- _RECORDED DATA_
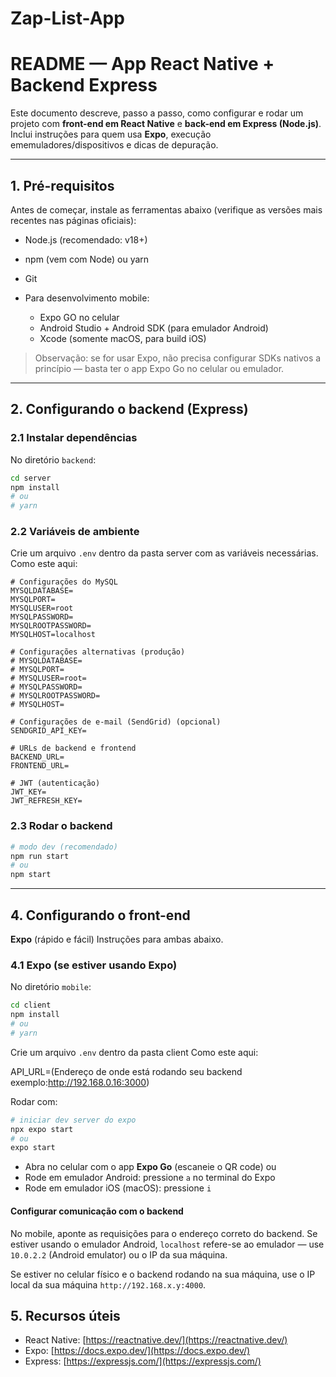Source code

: # Zap-List-App
# README — App React Native + Backend Express

Este documento descreve, passo a passo, como configurar e rodar um projeto com **front-end em React Native** e **back-end em Express (Node.js)**. Inclui instruções para quem usa **Expo**, execução ememuladores/dispositivos e dicas de depuração.

---

## 1. Pré-requisitos

Antes de começar, instale as ferramentas abaixo (verifique as versões mais recentes nas páginas oficiais):

* Node.js (recomendado: v18+)
* npm (vem com Node) ou yarn
* Git
* Para desenvolvimento mobile:


  * Expo GO no celular
  * Android Studio + Android SDK (para emulador Android)
  * Xcode (somente macOS, para build iOS)

> Observação: se for usar Expo, não precisa configurar SDKs nativos a princípio — basta ter o app Expo Go no celular ou emulador.

---

## 2. Configurando o backend (Express)

### 2.1 Instalar dependências

No diretório `backend`:

```bash
cd server
npm install
# ou
# yarn
```

### 2.2 Variáveis de ambiente

Crie um arquivo `.env` dentro da pasta server com as variáveis necessárias. Como este aqui:

```
# Configurações do MySQL
MYSQLDATABASE=
MYSQLPORT=
MYSQLUSER=root
MYSQLPASSWORD=
MYSQLROOTPASSWORD=
MYSQLHOST=localhost

# Configurações alternativas (produção)
# MYSQLDATABASE=
# MYSQLPORT=
# MYSQLUSER=root=
# MYSQLPASSWORD=
# MYSQLROOTPASSWORD=
# MYSQLHOST=

# Configurações de e-mail (SendGrid) (opcional)
SENDGRID_API_KEY=

# URLs de backend e frontend
BACKEND_URL=
FRONTEND_URL=

# JWT (autenticação)
JWT_KEY=
JWT_REFRESH_KEY=
```

### 2.3 Rodar o backend

```bash
# modo dev (recomendado)
npm run start
# ou
npm start
```

---

## 4. Configurando o front-end

 **Expo** (rápido e fácil) Instruções para ambas abaixo.

### 4.1 Expo (se estiver usando Expo)

No diretório `mobile`:

```bash
cd client
npm install
# ou
# yarn
```

Crie um arquivo `.env` dentro da pasta client Como este aqui:

API_URL=(Endereço de onde está rodando seu backend exemplo:http://192.168.0.16:3000)

Rodar com:

```bash
# iniciar dev server do expo
npx expo start
# ou
expo start
```

* Abra no celular com o app **Expo Go** (escaneie o QR code) ou
* Rode em emulador Android: pressione `a` no terminal do Expo
* Rode em emulador iOS (macOS): pressione `i`

#### Configurar comunicação com o backend

No mobile, aponte as requisições para o endereço correto do backend. Se estiver usando o emulador Android, `localhost` refere-se ao emulador — use `10.0.2.2` (Android emulator) ou o IP da sua máquina.



Se estiver no celular físico e o backend rodando na sua máquina, use o IP local da sua máquina `http://192.168.x.y:4000`.


## 5. Recursos úteis

* React Native: [https://reactnative.dev/](https://reactnative.dev/)
* Expo: [https://docs.expo.dev/](https://docs.expo.dev/)
* Express: [https://expressjs.com/](https://expressjs.com/)


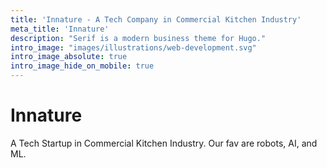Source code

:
 ```yaml
---
title: 'Innature - A Tech Company in Commercial Kitchen Industry'
meta_title: 'Innature'
description: "Serif is a modern business theme for Hugo."
intro_image: "images/illustrations/web-development.svg"
intro_image_absolute: true
intro_image_hide_on_mobile: true
---
```


# Innature

A Tech Startup in Commercial Kitchen Industry. Our fav are robots, AI, and ML.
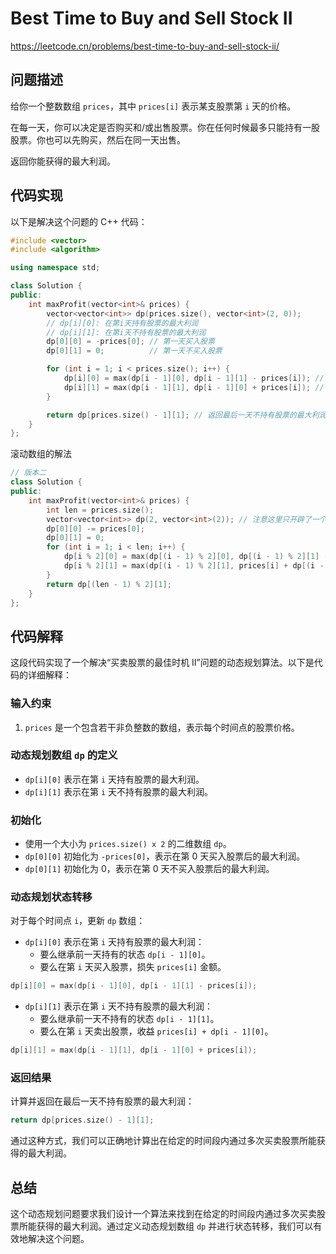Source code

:# Best Time to Buy and Sell Stock II

https://leetcode.cn/problems/best-time-to-buy-and-sell-stock-ii/

## 问题描述

给你一个整数数组 `prices`，其中 `prices[i]` 表示某支股票第 `i` 天的价格。

在每一天，你可以决定是否购买和/或出售股票。你在任何时候最多只能持有一股股票。你也可以先购买，然后在同一天出售。

返回你能获得的最大利润。

## 代码实现

以下是解决这个问题的 C++ 代码：

```cpp
#include <vector>
#include <algorithm>

using namespace std;

class Solution {
public:
    int maxProfit(vector<int>& prices) {
        vector<vector<int>> dp(prices.size(), vector<int>(2, 0));
        // dp[i][0]: 在第i天持有股票的最大利润
        // dp[i][1]: 在第i天不持有股票的最大利润
        dp[0][0] = -prices[0]; // 第一天买入股票
        dp[0][1] = 0;          // 第一天不买入股票

        for (int i = 1; i < prices.size(); i++) {
            dp[i][0] = max(dp[i - 1][0], dp[i - 1][1] - prices[i]); // 持有股票的情况
            dp[i][1] = max(dp[i - 1][1], dp[i - 1][0] + prices[i]); // 不持有股票的情况
        }

        return dp[prices.size() - 1][1]; // 返回最后一天不持有股票的最大利润
    }
};
```

滚动数组的解法
```cpp
// 版本二
class Solution {
public:
    int maxProfit(vector<int>& prices) {
        int len = prices.size();
        vector<vector<int>> dp(2, vector<int>(2)); // 注意这里只开辟了一个2 * 2大小的二维数组
        dp[0][0] -= prices[0];
        dp[0][1] = 0;
        for (int i = 1; i < len; i++) {
            dp[i % 2][0] = max(dp[(i - 1) % 2][0], dp[(i - 1) % 2][1] - prices[i]);
            dp[i % 2][1] = max(dp[(i - 1) % 2][1], prices[i] + dp[(i - 1) % 2][0]);
        }
        return dp[(len - 1) % 2][1];
    }
};
```

## 代码解释

这段代码实现了一个解决“买卖股票的最佳时机 II”问题的动态规划算法。以下是代码的详细解释：

### 输入约束

1. `prices` 是一个包含若干非负整数的数组，表示每个时间点的股票价格。

### 动态规划数组 `dp` 的定义

- `dp[i][0]` 表示在第 `i` 天持有股票的最大利润。
- `dp[i][1]` 表示在第 `i` 天不持有股票的最大利润。

### 初始化

- 使用一个大小为 `prices.size() x 2` 的二维数组 `dp`。
- `dp[0][0]` 初始化为 `-prices[0]`，表示在第 0 天买入股票后的最大利润。
- `dp[0][1]` 初始化为 0，表示在第 0 天不买入股票后的最大利润。

### 动态规划状态转移

对于每个时间点 `i`，更新 `dp` 数组：

- `dp[i][0]` 表示在第 `i` 天持有股票的最大利润：
  - 要么继承前一天持有的状态 `dp[i - 1][0]`。
  - 要么在第 `i` 天买入股票，损失 `prices[i]` 金额。

```cpp
dp[i][0] = max(dp[i - 1][0], dp[i - 1][1] - prices[i]);
```

- `dp[i][1]` 表示在第 `i` 天不持有股票的最大利润：
  - 要么继承前一天不持有的状态 `dp[i - 1][1]`。
  - 要么在第 `i` 天卖出股票，收益 `prices[i] + dp[i - 1][0]`。

```cpp
dp[i][1] = max(dp[i - 1][1], dp[i - 1][0] + prices[i]);
```

### 返回结果

计算并返回在最后一天不持有股票的最大利润：

```cpp
return dp[prices.size() - 1][1];
```

通过这种方式，我们可以正确地计算出在给定的时间段内通过多次买卖股票所能获得的最大利润。

## 总结

这个动态规划问题要求我们设计一个算法来找到在给定的时间段内通过多次买卖股票所能获得的最大利润。通过定义动态规划数组 `dp` 并进行状态转移，我们可以有效地解决这个问题。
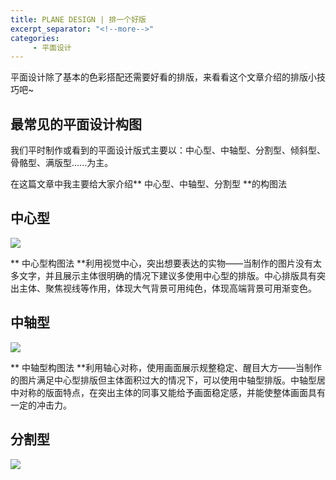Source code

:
 ```yaml
---
title: PLANE DESIGN | 排一个好版
excerpt_separator: "<!--more-->"
categories:
     - 平面设计
---
```


平面设计除了基本的色彩搭配还需要好看的排版，来看看这个文章介绍的排版小技巧吧~

<!--more-->

## 最常见的平面设计构图

我们平时制作或看到的平面设计版式主要以：中心型、中轴型、分割型、倾斜型、骨骼型、满版型......为主。

在这篇文章中我主要给大家介绍** 中心型、中轴型、分割型 **的构图法

## 中心型

![](/Carlalyz/assets/images/plane/19.jpg)

** 中心型构图法 **利用视觉中心，突出想要表达的实物——当制作的图片没有太多文字，并且展示主体很明确的情况下建议多使用中心型的排版。中心排版具有突出主体、聚焦视线等作用，体现大气背景可用纯色，体现高端背景可用渐变色。

## 中轴型

![](/Carlalyz/assets/images/plane/20.jpg)

** 中轴型构图法 **利用轴心对称，使用画面展示规整稳定、醒目大方——当制作的图片满足中心型排版但主体面积过大的情况下，可以使用中轴型排版。中轴型居中对称的版面特点，在突出主体的同事又能给予画面稳定感，并能使整体画面具有一定的冲击力。

## 分割型

![](/Carlalyz/assets/images/plane/21.jpg)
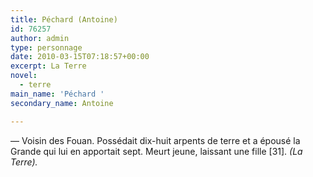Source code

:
 ```yaml
---
title: Péchard (Antoine)
id: 76257
author: admin
type: personnage
date: 2010-03-15T07:18:57+00:00
excerpt: La Terre
novel:
  - terre
main_name: 'Péchard '
secondary_name: Antoine

---
```

— Voisin des Fouan. Possédait dix-huit arpents de terre et a épousé la Grande qui lui en apportait sept. Meurt jeune, laissant une fille [31]. _(La Terre)._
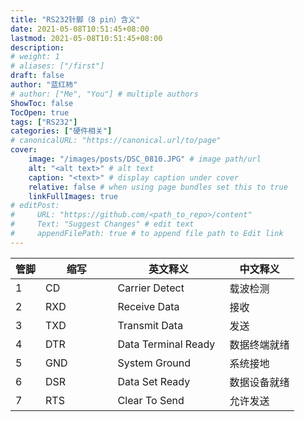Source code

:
 ```yaml
---
title: "RS232针脚（8 pin）含义"
date: 2021-05-08T10:51:45+08:00
lastmod: 2021-05-08T10:51:45+08:00
description:
# weight: 1
# aliases: ["/first"]
draft: false
author: "蓝红柿"
# author: ["Me", "You"] # multiple authors
ShowToc: false
TocOpen: true
tags: ["RS232"]
categories: ["硬件相关"]
# canonicalURL: "https://canonical.url/to/page"
cover:
    image: "/images/posts/DSC_0810.JPG" # image path/url
    alt: "<alt text>" # alt text
    caption: "<text>" # display caption under cover
    relative: false # when using page bundles set this to true
    linkFullImages: true
# editPost:
#     URL: "https://github.com/<path_to_repo>/content"
#     Text: "Suggest Changes" # edit text
#     appendFilePath: true # to append file path to Edit link
---
```

| 管脚 | 缩写 | 英文释义 | 中文释义 | 
| --- | --- | --- | --- |
|1  | CD |Carrier Detect|载波检测 |
|2　| RXD | Receive Data　　　　|接收|
|3　| TXD　　　　| Transmit Data　　　|发送|
|4　| DTR　　　　|Data Terminal Ready|数据终端就绪|
|5　| GND　　　　|System Ground　|系统接地|
|6　| DSR　　　　|Data Set Ready|数据设备就绪|
|7　| RTS　　　　|Clear To Send|允许发送|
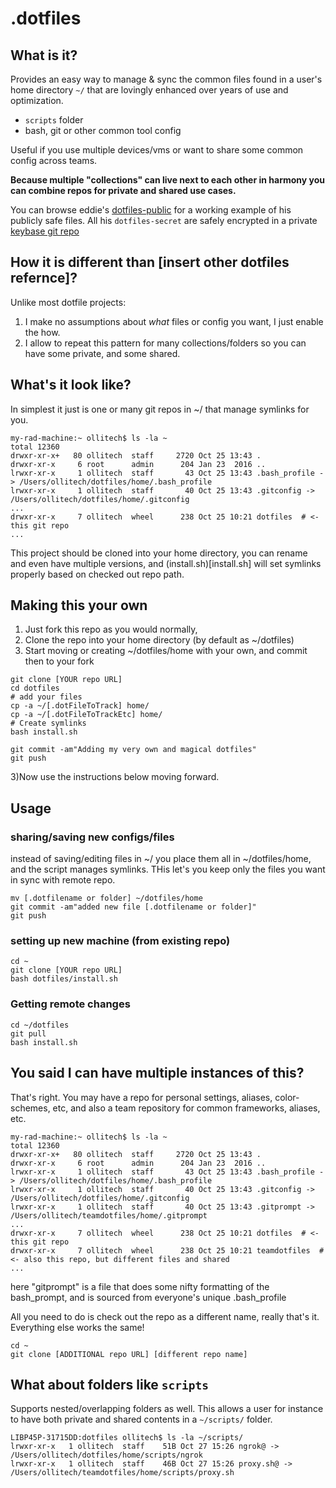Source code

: # .dotfiles

## What is it?
Provides an easy way to manage & sync the common files found in a user's home directory `~/` that are lovingly enhanced over years of use and optimization.
- `scripts` folder
- bash, git or other common tool config

Useful if you use multiple devices/vms or want to share some common config across teams.



**Because multiple "collections" can live next to each other in harmony you can combine repos for private and shared use cases.**

You can browse eddie's [dotfiles-public](https://github.com/eddiewebb/dotfiles-public) for a working example of his publicly safe files. All his `dotfiles-secret` are safely encrypted in a private [keybase git repo](https://keybase.io/blog/encrypted-git-for-everyone)

## How it is different than [insert other dotfiles refernce]?
Unlike most dotfile projects:
1) I make no assumptions about *what* files or config you want, I just enable the how.
2) I allow to repeat this pattern for many collections/folders so you can have some private, and some shared.


## What's it look like?
In simplest it just is one or many git repos in ~/ that manage symlinks for you.

```
my-rad-machine:~ ollitech$ ls -la ~
total 12360
drwxr-xr-x+   80 ollitech  staff     2720 Oct 25 13:43 .
drwxr-xr-x     6 root      admin      204 Jan 23  2016 ..
lrwxr-xr-x     1 ollitech  staff       43 Oct 25 13:43 .bash_profile -> /Users/ollitech/dotfiles/home/.bash_profile
lrwxr-xr-x     1 ollitech  staff       40 Oct 25 13:43 .gitconfig -> /Users/ollitech/dotfiles/home/.gitconfig
...
drwxr-xr-x     7 ollitech  wheel      238 Oct 25 10:21 dotfiles  # <- this git repo
...
```

This project should be cloned into your home directory, you can rename and even have multiple versions, and (install.sh)[install.sh] will set symlinks properly based on checked out repo path.

## Making this your own

1) Just fork this repo as you would normally,
2) Clone the repo into your home directory (by default as ~/dotfiles) 
2) Start moving or creating ~/dotfiles/home with your own, and commit then to your fork
```
git clone [YOUR repo URL] 
cd dotfiles
# add your files
cp -a ~/[.dotFileToTrack] home/
cp -a ~/[.dotFileToTrackEtc] home/
# Create symlinks
bash install.sh

git commit -am"Adding my very own and magical dotfiles"
git push
```
3)Now use the instructions below moving forward.

## Usage

### sharing/saving new configs/files
instead of saving/editing files in ~/ you place them all in ~/dotfiles/home, and the script manages symlinks.  THis let's you keep only the files you want in sync with remote repo.

```
mv [.dotfilename or folder] ~/dotfiles/home
git commit -am"added new file [.dotfilename or folder]"
git push
```


### setting up new machine (from existing repo)

```
cd ~
git clone [YOUR repo URL] 
bash dotfiles/install.sh
```

### Getting remote changes

```
cd ~/dotfiles
git pull
bash install.sh
```


## You said I can have multiple instances of this?
That's right. You may have a repo for personal settings, aliases, color-schemes, etc, and also a team repository for common frameworks, aliases, etc.

```
my-rad-machine:~ ollitech$ ls -la ~
total 12360
drwxr-xr-x+   80 ollitech  staff     2720 Oct 25 13:43 .
drwxr-xr-x     6 root      admin      204 Jan 23  2016 ..
lrwxr-xr-x     1 ollitech  staff       43 Oct 25 13:43 .bash_profile -> /Users/ollitech/dotfiles/home/.bash_profile
lrwxr-xr-x     1 ollitech  staff       40 Oct 25 13:43 .gitconfig -> /Users/ollitech/dotfiles/home/.gitconfig
lrwxr-xr-x     1 ollitech  staff       40 Oct 25 13:43 .gitprompt -> /Users/ollitech/teamdotfiles/home/.gitprompt
...
drwxr-xr-x     7 ollitech  wheel      238 Oct 25 10:21 dotfiles  # <- this git repo
drwxr-xr-x     7 ollitech  wheel      238 Oct 25 10:21 teamdotfiles  # <- also this repo, but different files and shared
...
```

here "gitprompt" is a file that does some nifty formatting of the bash_prompt, and is sourced from everyone's unique .bash_profile

All you need to do is check out the repo as a different name, really that's it. Everything else works the same!

```
cd ~
git clone [ADDITIONAL repo URL] [different repo name]
```

## What about folders like `scripts`

Supports nested/overlapping folders as well.  This allows a user for instance to have both private and shared contents in a `~/scripts/` folder.

```
LIBP45P-31715DD:dotfiles ollitech$ ls -la ~/scripts/
lrwxr-xr-x   1 ollitech  staff    51B Oct 27 15:26 ngrok@ -> /Users/ollitech/dotfiles/home/scripts/ngrok
lrwxr-xr-x   1 ollitech  staff    46B Oct 27 15:26 proxy.sh@ -> /Users/ollitech/teamdotfiles/home/scripts/proxy.sh
```




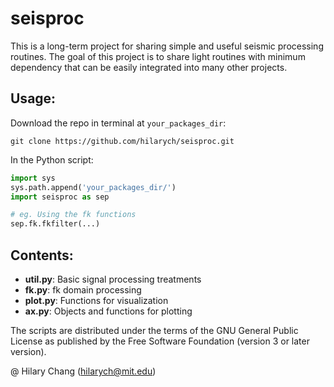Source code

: # seisproc

This is a long-term project for sharing simple and useful seismic processing routines. The goal of this project is to share light routines with minimum dependency that can be easily integrated into many other projects.

## Usage:

Download the repo in terminal at `your_packages_dir`:
```console
git clone https://github.com/hilarych/seisproc.git
```

In the Python script:
```python
import sys
sys.path.append('your_packages_dir/')
import seisproc as sep

# eg. Using the fk functions
sep.fk.fkfilter(...) 
```



## Contents:

- **util.py**: Basic signal processing treatments
- **fk.py**: fk domain processing
- **plot.py**: Functions for visualization
- **ax.py**: Objects and functions for plotting


The scripts are distributed under the terms of the GNU General Public License as 
published by the Free Software Foundation (version 3 or later version).

@ Hilary Chang ([hilarych@mit.edu](hilarych@mit.edu))

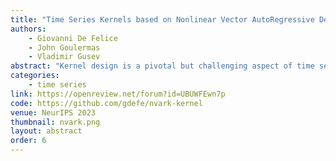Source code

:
 ```yaml
---
title: "Time Series Kernels based on Nonlinear Vector AutoRegressive Delay Embeddings"
authors:
    - Giovanni De Felice
    - John Goulermas
    - Vladimir Gusev
abstract: "Kernel design is a pivotal but challenging aspect of time series analysis, especially in the context of small datasets. In recent years, Reservoir Computing (RC) has emerged as a powerful tool to compare time series based on the underlying dynamics of the generating process rather than the observed data. However, the performance of RC highly depends on the hyperparameter setting, which is hard to interpret and costly to optimize because of the recurrent nature of RC. Here, we present a new kernel based on the recently established equivalence between reservoir dynamics and Nonlinear Vector AutoRegressive (NVAR) processes. The kernel is non-recurrent and depends on a small set of meaningful hyperparameters, for which we suggest an effective heuristic. We demonstrate excellent performance on a wide range of real-world classification tasks, both in terms of accuracy and speed. This further advances the understanding of RC representation learning models and extends the typical use of the NVAR framework beyond forecasting."
categories:
    - time series
link: https://openreview.net/forum?id=UBUWFEwn7p
code: https://github.com/gdefe/nvark-kernel
venue: NeurIPS 2023
thumbnail: nvark.png
layout: abstract
order: 6
---
```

- _TASK REQUIREMENTS_
Restate word for word the lines of the data above, starting at the line containing "## What's it look like?" and ending at the line containing "2) Clone the", both included, and nothing more.

- _EXERCISE SOLUTION_
## What's it look like?
In simplest it just is one or many git repos in ~/ that manage symlinks for you.

```
my-rad-machine:~ ollitech$ ls -la ~
total 12360
drwxr-xr-x+   80 ollitech  staff     2720 Oct 25 13:43 .
drwxr-xr-x     6 root      admin      204 Jan 23  2016 ..
lrwxr-xr-x     1 ollitech  staff       43 Oct 25 13:43 .bash_profile -> /Users/ollitech/dotfiles/home/.bash_profile
lrwxr-xr-x     1 ollitech  staff       40 Oct 25 13:43 .gitconfig -> /Users/ollitech/dotfiles/home/.gitconfig
...
drwxr-xr-x     7 ollitech  wheel      238 Oct 25 10:21 dotfiles  # <- this git repo
...
```

This project should be cloned into your home directory, you can rename and even have multiple versions, and (install.sh)[install.sh] will set symlinks properly based on checked out repo path.

## Making this your own

1) Just fork this repo as you would normally,
2) Clone the repo into your home directory (by default as ~/dotfiles) 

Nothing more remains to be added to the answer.